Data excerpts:
____________________
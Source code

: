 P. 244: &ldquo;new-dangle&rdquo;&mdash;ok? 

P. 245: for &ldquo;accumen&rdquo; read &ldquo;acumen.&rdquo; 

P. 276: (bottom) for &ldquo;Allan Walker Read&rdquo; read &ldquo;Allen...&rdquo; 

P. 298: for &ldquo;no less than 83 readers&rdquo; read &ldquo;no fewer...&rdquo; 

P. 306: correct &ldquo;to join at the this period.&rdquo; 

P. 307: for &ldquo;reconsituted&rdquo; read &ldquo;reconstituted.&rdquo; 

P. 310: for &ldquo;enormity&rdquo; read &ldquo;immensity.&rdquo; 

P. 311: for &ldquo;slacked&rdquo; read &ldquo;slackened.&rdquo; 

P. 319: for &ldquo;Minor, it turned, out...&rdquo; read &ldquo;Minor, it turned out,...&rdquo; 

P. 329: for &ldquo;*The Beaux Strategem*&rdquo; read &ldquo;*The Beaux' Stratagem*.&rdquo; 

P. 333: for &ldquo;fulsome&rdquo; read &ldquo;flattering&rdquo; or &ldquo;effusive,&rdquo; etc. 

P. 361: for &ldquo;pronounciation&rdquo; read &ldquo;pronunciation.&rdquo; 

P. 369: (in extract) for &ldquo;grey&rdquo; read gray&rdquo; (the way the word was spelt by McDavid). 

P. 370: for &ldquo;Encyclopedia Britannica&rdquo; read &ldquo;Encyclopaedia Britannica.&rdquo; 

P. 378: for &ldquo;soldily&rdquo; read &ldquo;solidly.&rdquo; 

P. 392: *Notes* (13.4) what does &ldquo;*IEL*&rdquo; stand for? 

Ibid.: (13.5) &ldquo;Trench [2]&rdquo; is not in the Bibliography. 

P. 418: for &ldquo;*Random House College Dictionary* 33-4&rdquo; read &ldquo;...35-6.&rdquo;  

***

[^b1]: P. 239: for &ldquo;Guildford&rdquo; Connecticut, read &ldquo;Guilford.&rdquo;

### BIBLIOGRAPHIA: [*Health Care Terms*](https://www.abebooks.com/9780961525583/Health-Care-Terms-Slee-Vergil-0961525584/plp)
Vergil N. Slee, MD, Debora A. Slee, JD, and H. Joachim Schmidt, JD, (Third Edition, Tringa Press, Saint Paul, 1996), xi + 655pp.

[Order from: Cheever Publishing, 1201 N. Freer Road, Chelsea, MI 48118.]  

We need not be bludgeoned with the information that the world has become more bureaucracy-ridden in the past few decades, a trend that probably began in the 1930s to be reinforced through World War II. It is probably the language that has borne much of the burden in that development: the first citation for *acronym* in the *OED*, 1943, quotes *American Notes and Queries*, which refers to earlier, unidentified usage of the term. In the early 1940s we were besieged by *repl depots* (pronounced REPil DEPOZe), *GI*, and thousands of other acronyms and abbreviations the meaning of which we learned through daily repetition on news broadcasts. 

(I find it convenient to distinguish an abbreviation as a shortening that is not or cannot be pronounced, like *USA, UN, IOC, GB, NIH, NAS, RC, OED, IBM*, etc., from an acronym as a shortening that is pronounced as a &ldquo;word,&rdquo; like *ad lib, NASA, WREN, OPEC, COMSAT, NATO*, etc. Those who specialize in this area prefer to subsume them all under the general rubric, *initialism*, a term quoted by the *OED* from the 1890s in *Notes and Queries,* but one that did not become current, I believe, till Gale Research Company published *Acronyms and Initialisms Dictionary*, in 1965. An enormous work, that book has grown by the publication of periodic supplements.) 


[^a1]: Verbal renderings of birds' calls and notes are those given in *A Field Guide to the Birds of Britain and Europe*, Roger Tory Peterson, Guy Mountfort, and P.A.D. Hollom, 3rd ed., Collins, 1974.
____________________
(About this exercise):
Please go through the data above and copy each line that has the word "Slee".

(Expected output):
### BIBLIOGRAPHIA: [*Health Care Terms*](https://www.abebooks.com/9780961525583/Health-Care-Terms-Slee-Vergil-0961525584/plp)
Vergil N. Slee, MD, Debora A. Slee, JD, and H. Joachim Schmidt, JD, (Third Edition, Tringa Press, Saint Paul, 1996), xi + 655pp.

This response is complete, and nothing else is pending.